(INPUT DATA)
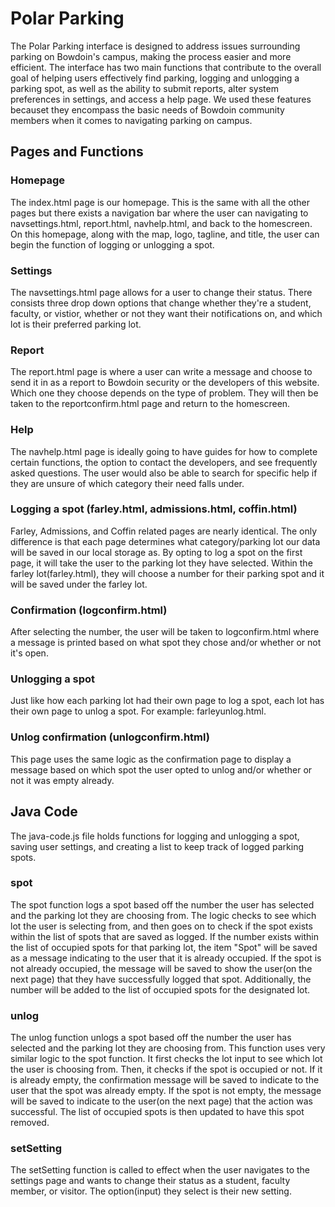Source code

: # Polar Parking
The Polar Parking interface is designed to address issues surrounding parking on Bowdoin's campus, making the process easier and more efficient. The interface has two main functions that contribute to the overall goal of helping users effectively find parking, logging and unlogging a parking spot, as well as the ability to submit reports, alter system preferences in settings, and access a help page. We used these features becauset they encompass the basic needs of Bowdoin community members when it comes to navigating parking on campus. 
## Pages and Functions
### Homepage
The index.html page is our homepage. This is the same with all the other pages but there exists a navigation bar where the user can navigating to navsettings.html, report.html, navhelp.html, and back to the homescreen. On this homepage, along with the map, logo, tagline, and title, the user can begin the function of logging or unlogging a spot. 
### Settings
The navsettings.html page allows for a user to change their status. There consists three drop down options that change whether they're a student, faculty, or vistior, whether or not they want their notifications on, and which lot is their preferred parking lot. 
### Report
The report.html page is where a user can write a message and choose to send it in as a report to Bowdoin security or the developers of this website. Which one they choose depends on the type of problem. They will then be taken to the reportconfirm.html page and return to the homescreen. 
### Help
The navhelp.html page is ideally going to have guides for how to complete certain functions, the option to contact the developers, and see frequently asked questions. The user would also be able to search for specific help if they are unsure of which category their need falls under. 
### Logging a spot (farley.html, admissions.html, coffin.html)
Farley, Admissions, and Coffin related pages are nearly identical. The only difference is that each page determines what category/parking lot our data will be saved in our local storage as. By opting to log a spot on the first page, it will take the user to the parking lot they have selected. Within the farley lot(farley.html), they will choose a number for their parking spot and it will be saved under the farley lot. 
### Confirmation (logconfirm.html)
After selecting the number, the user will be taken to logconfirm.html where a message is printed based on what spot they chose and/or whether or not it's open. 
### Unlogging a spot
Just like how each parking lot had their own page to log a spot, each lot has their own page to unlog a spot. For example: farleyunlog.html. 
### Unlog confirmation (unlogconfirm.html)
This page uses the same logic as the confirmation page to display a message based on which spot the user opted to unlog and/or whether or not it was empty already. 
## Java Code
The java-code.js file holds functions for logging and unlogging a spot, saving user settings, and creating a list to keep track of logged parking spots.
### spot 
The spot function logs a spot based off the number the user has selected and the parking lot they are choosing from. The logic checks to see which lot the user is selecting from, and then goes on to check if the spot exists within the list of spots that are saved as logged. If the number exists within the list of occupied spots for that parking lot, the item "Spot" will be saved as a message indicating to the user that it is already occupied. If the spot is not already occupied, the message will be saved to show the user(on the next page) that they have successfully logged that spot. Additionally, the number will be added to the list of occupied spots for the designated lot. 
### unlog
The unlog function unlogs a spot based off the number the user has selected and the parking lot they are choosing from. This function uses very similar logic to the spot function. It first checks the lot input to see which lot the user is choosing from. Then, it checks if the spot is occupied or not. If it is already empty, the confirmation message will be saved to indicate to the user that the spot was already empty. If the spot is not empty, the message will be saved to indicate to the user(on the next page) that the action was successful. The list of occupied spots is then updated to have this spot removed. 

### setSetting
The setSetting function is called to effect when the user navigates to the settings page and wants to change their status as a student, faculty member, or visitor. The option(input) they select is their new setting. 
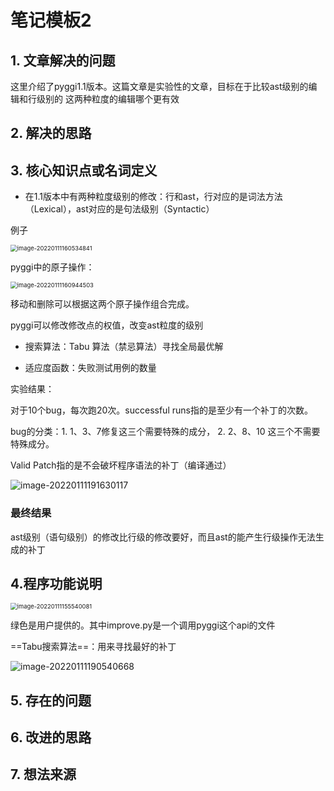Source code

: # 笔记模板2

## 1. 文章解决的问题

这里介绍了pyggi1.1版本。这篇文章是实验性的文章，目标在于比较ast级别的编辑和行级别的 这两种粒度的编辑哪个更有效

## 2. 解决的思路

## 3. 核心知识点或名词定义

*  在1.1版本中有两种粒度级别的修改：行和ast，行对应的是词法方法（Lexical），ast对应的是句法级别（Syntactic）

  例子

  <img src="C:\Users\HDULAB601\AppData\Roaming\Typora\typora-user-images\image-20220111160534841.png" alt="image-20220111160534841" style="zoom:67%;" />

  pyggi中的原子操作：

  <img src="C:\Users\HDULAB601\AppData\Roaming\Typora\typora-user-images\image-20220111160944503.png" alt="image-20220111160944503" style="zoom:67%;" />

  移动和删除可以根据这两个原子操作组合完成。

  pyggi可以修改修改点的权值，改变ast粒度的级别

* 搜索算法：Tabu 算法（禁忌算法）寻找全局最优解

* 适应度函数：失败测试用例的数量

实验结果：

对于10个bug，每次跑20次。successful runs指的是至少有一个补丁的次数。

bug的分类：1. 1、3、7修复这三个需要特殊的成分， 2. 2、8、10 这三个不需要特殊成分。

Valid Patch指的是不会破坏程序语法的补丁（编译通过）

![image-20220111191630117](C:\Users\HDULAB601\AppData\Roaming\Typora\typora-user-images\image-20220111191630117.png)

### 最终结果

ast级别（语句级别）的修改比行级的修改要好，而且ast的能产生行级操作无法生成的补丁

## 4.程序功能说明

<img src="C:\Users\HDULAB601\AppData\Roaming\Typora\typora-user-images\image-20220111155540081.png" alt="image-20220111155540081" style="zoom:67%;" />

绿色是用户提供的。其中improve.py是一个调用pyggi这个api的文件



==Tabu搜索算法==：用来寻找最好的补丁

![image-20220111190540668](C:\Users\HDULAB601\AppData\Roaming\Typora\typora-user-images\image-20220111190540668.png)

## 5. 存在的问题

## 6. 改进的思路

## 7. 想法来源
(End INPUT DATA)
(INPUT DATA)
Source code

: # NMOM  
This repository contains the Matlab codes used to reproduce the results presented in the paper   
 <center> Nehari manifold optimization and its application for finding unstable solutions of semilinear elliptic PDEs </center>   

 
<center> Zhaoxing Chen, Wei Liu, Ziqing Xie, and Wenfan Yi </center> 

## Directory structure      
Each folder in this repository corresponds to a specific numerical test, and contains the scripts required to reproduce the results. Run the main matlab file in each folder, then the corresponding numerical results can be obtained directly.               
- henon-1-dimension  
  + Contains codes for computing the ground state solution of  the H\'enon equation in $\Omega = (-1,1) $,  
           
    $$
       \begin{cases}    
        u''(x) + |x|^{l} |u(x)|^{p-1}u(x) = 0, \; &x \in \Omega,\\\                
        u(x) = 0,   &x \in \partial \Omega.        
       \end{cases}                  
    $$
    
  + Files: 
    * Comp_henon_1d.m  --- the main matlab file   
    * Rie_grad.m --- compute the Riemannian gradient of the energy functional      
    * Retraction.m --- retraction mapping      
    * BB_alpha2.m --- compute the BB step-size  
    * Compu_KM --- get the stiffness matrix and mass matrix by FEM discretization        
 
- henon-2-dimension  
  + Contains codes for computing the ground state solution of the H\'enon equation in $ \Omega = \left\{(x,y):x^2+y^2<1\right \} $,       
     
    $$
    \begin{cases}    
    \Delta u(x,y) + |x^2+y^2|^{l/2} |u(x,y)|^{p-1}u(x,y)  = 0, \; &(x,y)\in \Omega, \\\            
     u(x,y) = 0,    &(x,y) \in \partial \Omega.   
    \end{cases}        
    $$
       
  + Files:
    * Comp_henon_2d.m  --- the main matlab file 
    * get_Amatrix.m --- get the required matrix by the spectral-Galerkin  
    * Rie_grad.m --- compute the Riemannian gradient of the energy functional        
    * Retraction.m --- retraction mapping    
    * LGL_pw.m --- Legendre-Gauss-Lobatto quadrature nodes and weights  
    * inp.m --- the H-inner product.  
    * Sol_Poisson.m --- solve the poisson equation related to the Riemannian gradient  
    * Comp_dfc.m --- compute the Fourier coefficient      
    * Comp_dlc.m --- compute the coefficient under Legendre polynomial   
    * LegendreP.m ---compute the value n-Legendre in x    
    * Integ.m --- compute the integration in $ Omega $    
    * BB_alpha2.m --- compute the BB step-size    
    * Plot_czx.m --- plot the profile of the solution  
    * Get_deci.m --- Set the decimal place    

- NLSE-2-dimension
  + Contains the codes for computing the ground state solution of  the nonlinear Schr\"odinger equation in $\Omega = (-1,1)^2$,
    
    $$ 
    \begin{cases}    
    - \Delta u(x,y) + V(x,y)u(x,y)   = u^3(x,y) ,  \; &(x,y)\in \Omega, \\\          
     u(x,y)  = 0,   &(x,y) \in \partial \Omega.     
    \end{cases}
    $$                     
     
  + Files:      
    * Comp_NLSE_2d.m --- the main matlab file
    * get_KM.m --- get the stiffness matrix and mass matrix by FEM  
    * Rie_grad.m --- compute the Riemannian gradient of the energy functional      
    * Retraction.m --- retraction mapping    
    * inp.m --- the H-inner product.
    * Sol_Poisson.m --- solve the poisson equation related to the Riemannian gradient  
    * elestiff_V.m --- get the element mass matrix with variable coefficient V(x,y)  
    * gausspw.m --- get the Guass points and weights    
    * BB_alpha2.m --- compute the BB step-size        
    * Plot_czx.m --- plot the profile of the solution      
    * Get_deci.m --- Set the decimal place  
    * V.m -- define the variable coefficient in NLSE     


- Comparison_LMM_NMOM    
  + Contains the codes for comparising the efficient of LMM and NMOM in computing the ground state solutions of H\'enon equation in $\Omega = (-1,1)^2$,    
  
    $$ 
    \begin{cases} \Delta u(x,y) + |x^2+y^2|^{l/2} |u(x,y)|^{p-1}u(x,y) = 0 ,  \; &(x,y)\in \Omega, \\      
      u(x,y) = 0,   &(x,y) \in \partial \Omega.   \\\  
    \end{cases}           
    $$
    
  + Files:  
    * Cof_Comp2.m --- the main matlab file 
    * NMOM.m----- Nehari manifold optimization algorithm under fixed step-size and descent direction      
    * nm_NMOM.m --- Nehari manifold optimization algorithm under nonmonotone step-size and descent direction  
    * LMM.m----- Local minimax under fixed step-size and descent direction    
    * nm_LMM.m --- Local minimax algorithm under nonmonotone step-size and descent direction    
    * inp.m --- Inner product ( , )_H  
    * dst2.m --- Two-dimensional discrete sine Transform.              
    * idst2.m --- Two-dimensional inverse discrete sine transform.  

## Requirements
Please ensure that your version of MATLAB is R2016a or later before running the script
(End INPUT DATA)
**TASK DIRECTIONS**
List every line from the entries above in which "zoom" appears.

**WRITTEN RESPONSE**
  <img src="C:\Users\HDULAB601\AppData\Roaming\Typora\typora-user-images\image-20220111160534841.png" alt="image-20220111160534841" style="zoom:67%;" />
  <img src="C:\Users\HDULAB601\AppData\Roaming\Typora\typora-user-images\image-20220111160944503.png" alt="image-20220111160944503" style="zoom:67%;" />
<img src="C:\Users\HDULAB601\AppData\Roaming\Typora\typora-user-images\image-20220111155540081.png" alt="image-20220111155540081" style="zoom:67%;" />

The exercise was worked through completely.